#### INSTRUCTIONS FOR THE TASK:
Without including any pictures, write out all the entries exactly.

#### LISTED RECORDS:
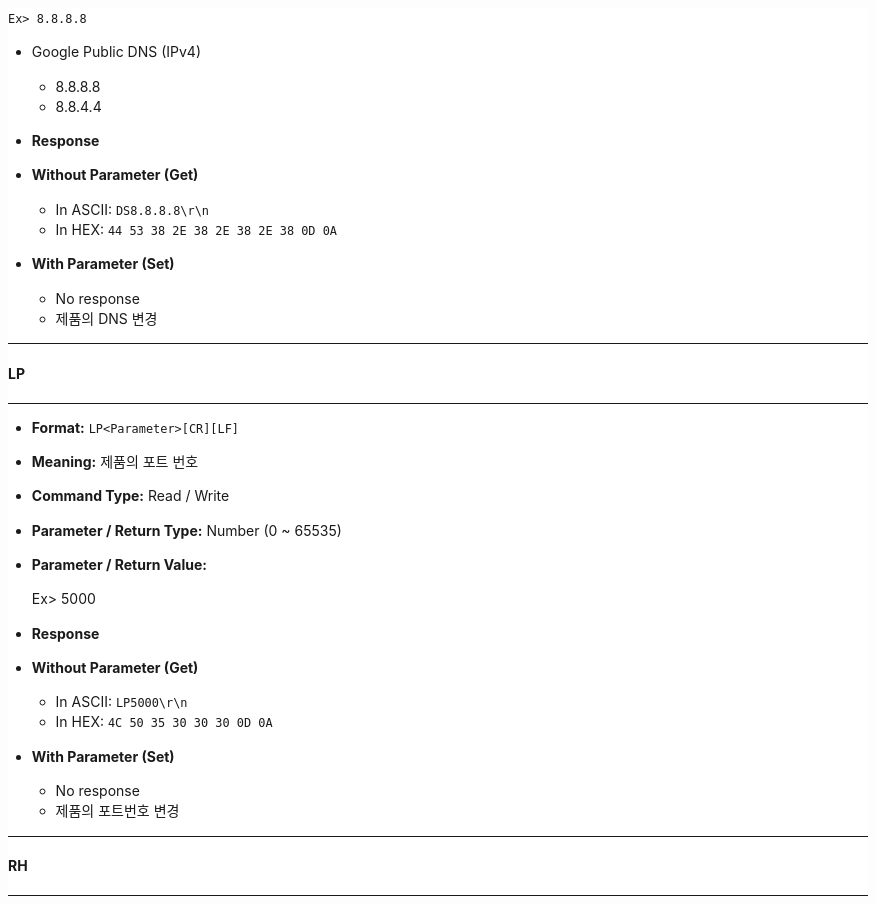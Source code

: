 

    Ex> 8.8.8.8

  - Google Public DNS (IPv4)
      - 8.8.8.8
      - 8.8.4.4



  - **Response**



  - **Without Parameter (Get)**
      - In ASCII: `DS8.8.8.8\r\n`
      - In HEX: `44 53 38 2E 38 2E 38 2E 38 0D 0A`



  - **With Parameter (Set)**
      - No response
      - 제품의 DNS 변경



-----

#### LP

-----

  - **Format:** `LP<Parameter>[CR][LF]`
  - **Meaning:** 제품의 포트 번호
  - **Command Type:** Read / Write
  - **Parameter / Return Type:** Number (0 \~ 65535)
  - **Parameter / Return Value:**



    Ex> 5000



 - **Response**



  - **Without Parameter (Get)**
      - In ASCII: `LP5000\r\n`
      - In HEX: `4C 50 35 30 30 30 0D 0A`



  - **With Parameter (Set)**
      - No response
      - 제품의 포트번호 변경



-----

#### RH

-----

#### REPLY TO THE EXERCISE:
Source code

: 

    Ex> 8.8.8.8

  - Google Public DNS (IPv4)
      - 8.8.8.8
      - 8.8.4.4



  - **Response**



  - **Without Parameter (Get)**
      - In ASCII: `DS8.8.8.8\r\n`
      - In HEX: `44 53 38 2E 38 2E 38 2E 38 0D 0A`



  - **With Parameter (Set)**
      - No response
      - 제품의 DNS 변경



-----

#### LP

-----

  - **Format:** `LP<Parameter>[CR][LF]`
  - **Meaning:** 제품의 포트 번호
  - **Command Type:** Read / Write
  - **Parameter / Return Type:** Number (0 \~ 65535)
  - **Parameter / Return Value:**



    Ex> 5000



 - **Response**



  - **Without Parameter (Get)**
      - In ASCII: `LP5000\r\n`
      - In HEX: `4C 50 35 30 30 30 0D 0A`



  - **With Parameter (Set)**
      - No response
      - 제품의 포트번호 변경



-----

#### RH

-----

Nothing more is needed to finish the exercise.